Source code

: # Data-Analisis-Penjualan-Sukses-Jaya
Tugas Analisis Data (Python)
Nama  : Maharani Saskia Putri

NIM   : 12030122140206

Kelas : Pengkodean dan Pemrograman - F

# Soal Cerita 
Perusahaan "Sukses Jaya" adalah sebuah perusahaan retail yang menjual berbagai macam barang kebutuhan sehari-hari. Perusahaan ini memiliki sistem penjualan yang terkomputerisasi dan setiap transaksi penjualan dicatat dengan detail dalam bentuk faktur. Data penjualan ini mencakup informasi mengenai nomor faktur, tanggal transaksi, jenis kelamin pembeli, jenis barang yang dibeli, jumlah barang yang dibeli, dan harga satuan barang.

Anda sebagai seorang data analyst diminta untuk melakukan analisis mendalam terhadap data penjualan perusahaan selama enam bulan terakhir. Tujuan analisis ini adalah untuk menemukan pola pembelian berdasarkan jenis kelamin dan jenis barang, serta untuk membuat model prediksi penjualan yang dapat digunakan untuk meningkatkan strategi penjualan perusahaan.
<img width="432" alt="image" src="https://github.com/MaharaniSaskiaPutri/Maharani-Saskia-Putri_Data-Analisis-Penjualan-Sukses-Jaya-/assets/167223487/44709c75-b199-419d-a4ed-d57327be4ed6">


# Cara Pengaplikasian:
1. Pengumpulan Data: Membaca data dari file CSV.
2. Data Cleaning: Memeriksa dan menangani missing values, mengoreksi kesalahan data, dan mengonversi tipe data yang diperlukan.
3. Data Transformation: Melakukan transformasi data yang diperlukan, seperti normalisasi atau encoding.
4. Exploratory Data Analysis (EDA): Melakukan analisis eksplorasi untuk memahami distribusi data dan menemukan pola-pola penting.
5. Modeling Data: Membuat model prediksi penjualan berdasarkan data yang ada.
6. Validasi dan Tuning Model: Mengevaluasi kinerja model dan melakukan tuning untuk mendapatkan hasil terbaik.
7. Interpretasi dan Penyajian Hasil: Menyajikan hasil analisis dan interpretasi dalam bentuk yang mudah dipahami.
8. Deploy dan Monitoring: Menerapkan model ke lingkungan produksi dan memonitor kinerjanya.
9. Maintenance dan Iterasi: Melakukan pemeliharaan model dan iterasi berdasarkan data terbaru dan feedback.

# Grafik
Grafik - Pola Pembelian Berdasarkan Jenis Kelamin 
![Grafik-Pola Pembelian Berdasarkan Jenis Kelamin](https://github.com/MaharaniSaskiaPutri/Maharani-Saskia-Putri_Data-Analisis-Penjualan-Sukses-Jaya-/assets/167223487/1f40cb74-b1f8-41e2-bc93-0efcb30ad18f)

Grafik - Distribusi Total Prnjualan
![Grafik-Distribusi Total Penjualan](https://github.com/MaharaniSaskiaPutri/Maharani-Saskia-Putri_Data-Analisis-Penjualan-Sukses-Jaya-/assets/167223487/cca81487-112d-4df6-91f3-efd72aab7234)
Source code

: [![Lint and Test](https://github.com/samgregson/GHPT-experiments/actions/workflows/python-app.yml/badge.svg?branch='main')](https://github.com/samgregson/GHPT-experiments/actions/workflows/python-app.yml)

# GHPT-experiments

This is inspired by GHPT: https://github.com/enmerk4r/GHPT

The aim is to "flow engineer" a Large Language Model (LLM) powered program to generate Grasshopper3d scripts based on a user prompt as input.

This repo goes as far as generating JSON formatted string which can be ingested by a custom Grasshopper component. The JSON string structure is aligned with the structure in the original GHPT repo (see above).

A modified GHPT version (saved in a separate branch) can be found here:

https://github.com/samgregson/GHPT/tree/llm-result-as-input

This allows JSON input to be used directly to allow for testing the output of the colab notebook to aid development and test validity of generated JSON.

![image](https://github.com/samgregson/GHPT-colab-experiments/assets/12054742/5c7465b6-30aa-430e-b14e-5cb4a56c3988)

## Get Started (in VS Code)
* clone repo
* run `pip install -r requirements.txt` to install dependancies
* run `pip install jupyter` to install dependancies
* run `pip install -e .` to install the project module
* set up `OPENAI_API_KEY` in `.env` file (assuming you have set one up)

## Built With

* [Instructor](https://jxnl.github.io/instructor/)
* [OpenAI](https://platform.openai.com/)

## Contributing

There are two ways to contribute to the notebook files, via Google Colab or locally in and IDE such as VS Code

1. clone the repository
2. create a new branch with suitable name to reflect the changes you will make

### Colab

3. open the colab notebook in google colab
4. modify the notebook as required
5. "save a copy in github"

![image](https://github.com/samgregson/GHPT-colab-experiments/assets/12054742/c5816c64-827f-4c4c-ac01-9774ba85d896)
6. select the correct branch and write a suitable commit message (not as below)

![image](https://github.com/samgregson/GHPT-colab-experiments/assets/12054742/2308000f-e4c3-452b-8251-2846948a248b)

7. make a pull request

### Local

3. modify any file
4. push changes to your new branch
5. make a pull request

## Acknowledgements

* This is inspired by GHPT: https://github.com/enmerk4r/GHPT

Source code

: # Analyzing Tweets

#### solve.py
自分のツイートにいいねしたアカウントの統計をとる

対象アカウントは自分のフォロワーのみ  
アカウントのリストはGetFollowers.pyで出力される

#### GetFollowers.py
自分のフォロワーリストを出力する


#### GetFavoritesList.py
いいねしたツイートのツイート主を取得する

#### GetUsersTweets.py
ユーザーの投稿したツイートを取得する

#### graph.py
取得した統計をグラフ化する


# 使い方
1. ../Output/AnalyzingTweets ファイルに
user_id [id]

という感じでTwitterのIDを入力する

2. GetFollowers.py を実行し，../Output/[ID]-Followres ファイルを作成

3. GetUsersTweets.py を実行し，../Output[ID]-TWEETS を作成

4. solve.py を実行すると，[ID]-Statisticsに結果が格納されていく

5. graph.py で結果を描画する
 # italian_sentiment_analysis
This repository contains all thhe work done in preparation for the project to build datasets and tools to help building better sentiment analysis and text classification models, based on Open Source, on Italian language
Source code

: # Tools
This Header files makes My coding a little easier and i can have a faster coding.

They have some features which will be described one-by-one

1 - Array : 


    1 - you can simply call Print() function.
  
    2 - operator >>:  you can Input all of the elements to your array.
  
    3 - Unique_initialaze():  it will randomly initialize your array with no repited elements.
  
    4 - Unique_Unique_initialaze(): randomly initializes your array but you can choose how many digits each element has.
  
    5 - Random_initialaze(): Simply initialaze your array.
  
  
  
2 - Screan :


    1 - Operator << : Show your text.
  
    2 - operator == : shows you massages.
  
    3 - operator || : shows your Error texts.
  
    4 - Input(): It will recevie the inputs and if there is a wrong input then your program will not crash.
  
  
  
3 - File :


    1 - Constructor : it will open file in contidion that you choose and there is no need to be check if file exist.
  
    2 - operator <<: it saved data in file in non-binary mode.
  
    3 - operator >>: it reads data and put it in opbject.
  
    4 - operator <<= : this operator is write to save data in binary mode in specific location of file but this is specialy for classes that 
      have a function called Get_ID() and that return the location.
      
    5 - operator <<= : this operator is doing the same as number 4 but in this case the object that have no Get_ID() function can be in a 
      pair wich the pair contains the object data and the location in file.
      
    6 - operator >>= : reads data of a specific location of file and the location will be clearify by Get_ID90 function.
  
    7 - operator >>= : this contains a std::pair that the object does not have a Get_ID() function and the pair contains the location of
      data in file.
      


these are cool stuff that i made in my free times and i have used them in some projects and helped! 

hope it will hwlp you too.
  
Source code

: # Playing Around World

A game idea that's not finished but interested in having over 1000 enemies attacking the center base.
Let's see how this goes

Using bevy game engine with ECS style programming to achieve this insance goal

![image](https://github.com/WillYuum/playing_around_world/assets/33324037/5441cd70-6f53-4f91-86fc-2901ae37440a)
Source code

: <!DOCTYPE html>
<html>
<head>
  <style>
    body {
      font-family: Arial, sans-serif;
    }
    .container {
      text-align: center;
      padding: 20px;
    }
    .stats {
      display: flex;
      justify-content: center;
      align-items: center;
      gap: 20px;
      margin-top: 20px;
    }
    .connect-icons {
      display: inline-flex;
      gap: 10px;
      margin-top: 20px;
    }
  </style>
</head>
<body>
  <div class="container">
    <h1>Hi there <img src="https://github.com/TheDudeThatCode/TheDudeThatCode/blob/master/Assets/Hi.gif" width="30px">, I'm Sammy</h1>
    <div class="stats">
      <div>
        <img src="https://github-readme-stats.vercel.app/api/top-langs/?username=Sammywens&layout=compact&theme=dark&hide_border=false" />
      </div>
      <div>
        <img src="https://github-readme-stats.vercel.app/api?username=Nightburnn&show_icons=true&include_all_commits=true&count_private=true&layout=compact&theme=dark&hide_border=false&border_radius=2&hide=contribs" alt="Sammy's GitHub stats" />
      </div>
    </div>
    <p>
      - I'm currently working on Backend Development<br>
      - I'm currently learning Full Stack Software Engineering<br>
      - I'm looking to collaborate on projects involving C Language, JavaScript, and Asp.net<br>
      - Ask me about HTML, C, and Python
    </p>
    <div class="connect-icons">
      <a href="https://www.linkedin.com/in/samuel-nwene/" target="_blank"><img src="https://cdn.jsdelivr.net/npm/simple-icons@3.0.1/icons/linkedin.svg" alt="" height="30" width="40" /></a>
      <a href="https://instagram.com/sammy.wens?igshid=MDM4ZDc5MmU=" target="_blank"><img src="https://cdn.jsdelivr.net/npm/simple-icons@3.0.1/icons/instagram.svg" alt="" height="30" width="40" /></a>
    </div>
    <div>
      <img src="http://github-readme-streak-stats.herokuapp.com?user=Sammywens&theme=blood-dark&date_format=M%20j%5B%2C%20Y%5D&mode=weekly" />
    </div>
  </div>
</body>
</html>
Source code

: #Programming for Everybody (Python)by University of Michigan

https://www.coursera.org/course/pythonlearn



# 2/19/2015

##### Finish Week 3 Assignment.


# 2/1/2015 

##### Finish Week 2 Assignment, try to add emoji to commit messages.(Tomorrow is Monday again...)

****************************************

### GOAL OF THE EXERCISE:
Please report the number of lines in the data that include the word "branch", and add no other text.

### ANSWER BELOW:
5